= Beginning of Section =
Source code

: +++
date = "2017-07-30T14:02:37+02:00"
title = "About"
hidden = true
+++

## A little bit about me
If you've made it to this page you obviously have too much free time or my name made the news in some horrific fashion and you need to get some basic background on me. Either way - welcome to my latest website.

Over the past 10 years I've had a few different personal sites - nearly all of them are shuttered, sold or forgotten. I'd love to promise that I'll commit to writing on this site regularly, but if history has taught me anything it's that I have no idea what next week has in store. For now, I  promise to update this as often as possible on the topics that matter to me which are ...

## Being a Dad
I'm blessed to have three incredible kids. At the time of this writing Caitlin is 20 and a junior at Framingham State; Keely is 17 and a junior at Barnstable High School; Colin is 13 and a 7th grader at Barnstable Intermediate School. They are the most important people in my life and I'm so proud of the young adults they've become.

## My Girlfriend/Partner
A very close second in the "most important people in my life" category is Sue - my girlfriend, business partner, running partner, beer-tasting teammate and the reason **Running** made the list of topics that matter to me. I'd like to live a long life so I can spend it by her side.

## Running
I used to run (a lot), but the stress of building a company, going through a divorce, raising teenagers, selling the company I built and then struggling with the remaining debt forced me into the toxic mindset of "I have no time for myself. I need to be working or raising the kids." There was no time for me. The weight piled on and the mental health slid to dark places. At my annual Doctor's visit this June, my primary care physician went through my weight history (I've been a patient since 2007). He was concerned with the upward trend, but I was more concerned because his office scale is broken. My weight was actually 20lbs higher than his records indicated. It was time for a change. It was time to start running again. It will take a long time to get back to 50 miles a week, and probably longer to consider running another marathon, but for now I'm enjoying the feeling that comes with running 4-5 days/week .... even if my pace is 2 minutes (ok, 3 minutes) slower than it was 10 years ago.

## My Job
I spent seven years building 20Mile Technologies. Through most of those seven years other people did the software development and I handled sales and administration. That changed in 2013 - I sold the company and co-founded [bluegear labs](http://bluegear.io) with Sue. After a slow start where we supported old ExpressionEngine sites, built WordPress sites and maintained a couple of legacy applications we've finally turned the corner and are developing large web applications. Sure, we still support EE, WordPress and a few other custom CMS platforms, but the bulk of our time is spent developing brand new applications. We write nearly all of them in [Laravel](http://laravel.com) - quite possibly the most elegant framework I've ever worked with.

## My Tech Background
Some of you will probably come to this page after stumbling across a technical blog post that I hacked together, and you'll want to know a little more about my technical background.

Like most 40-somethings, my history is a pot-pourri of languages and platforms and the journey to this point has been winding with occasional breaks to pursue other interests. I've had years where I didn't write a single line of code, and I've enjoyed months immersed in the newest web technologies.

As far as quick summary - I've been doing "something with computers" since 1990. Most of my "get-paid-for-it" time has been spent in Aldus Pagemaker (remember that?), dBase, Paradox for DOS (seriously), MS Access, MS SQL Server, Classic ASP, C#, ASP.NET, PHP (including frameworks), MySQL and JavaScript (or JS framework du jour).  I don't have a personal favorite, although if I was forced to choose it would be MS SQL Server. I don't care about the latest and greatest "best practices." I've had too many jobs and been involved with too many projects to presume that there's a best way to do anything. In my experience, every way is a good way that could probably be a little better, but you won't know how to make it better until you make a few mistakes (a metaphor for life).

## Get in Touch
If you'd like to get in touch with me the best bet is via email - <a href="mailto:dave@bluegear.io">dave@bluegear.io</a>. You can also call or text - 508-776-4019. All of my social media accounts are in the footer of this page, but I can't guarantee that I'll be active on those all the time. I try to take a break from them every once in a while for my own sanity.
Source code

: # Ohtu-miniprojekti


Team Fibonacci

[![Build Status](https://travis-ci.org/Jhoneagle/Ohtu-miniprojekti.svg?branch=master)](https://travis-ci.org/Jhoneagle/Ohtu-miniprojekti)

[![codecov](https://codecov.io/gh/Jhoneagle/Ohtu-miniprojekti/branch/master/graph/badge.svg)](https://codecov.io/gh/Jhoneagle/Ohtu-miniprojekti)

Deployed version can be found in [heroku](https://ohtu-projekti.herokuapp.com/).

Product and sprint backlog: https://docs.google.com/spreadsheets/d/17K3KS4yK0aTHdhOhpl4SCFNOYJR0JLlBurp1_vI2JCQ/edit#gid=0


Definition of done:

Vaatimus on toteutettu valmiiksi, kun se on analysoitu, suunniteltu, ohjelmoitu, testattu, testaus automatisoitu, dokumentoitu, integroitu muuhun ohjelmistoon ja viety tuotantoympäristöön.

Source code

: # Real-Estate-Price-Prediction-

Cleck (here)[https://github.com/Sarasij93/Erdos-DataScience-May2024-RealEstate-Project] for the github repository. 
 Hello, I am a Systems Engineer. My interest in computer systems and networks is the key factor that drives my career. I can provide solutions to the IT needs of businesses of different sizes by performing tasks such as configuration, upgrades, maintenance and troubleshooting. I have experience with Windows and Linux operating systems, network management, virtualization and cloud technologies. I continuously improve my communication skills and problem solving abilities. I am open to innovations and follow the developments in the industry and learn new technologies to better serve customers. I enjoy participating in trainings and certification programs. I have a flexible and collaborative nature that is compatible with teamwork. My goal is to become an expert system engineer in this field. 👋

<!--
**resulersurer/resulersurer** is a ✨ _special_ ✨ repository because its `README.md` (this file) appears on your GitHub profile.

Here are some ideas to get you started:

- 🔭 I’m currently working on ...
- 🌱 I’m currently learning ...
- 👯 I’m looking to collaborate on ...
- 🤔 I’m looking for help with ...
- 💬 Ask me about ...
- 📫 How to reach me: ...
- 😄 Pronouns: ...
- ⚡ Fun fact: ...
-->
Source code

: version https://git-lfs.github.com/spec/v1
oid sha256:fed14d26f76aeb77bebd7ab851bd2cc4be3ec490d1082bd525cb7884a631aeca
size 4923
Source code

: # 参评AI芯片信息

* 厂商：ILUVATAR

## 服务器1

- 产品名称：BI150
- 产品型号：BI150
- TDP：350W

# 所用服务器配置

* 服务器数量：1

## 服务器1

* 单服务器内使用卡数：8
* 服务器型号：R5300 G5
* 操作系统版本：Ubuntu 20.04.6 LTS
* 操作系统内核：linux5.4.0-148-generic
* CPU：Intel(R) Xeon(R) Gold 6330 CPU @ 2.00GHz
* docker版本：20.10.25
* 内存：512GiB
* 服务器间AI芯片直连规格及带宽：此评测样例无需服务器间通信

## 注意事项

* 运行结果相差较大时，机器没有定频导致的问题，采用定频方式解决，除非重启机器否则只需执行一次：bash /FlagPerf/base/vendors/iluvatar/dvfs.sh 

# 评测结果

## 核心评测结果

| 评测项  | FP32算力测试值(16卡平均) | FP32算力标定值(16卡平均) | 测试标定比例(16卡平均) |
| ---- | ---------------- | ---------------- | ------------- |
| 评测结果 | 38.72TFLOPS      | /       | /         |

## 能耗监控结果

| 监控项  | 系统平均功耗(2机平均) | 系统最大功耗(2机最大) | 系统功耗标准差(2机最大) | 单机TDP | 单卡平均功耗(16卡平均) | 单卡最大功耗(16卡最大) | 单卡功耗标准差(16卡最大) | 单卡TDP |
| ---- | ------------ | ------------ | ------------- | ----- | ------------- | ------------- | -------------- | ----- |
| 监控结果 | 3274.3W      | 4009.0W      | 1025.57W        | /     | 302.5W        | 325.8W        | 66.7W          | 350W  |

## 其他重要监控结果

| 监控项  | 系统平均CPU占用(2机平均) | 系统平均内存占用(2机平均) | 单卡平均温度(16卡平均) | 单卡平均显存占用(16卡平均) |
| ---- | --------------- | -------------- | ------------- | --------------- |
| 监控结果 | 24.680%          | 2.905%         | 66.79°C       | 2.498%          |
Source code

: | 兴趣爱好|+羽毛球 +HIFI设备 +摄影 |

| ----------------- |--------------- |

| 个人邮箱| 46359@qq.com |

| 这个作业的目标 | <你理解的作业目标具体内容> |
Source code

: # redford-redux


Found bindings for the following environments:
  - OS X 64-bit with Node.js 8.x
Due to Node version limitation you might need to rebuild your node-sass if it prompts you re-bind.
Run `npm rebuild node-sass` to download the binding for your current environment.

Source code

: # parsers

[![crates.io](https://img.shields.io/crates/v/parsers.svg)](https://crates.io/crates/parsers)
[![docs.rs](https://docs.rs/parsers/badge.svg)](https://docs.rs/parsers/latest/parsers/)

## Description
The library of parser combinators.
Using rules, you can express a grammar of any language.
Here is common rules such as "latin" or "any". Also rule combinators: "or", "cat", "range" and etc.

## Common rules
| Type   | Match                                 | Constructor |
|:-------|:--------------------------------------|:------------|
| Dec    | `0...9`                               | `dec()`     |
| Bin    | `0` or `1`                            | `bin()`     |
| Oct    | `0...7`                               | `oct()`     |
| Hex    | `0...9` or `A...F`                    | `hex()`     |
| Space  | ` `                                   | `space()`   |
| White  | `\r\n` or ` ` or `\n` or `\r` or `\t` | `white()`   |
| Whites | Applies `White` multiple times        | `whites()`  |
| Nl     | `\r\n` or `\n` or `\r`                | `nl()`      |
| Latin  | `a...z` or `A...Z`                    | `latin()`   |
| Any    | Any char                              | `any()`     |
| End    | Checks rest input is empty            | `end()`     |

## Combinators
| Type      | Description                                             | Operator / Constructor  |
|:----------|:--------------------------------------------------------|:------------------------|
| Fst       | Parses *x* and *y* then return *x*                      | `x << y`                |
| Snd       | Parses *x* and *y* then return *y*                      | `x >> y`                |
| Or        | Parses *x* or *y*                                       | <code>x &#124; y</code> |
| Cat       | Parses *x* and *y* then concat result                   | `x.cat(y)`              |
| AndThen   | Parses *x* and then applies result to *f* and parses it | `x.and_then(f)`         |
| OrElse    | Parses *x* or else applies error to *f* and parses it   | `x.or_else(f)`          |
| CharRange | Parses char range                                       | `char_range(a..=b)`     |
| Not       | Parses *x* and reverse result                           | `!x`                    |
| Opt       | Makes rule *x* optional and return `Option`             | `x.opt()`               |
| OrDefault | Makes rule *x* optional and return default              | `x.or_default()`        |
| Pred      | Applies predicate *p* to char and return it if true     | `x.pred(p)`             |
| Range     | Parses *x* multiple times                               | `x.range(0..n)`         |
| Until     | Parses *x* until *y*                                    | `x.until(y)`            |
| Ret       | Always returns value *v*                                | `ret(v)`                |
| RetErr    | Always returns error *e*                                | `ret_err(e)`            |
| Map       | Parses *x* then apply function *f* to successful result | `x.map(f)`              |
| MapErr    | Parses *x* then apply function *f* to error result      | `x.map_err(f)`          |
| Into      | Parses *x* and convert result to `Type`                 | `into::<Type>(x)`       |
= End of Section =
What you have to do
Beginning with the first line of the records above, reproduce each line exactly, ending at the line that contains "If you've made", and leave out everything else.

Reply
Source code

: +++
date = "2017-07-30T14:02:37+02:00"
title = "About"
hidden = true
+++

## A little bit about me
If you've made it to this page you obviously have too much free time or my name made the news in some horrific fashion and you need to get some basic background on me. Either way - welcome to my latest website.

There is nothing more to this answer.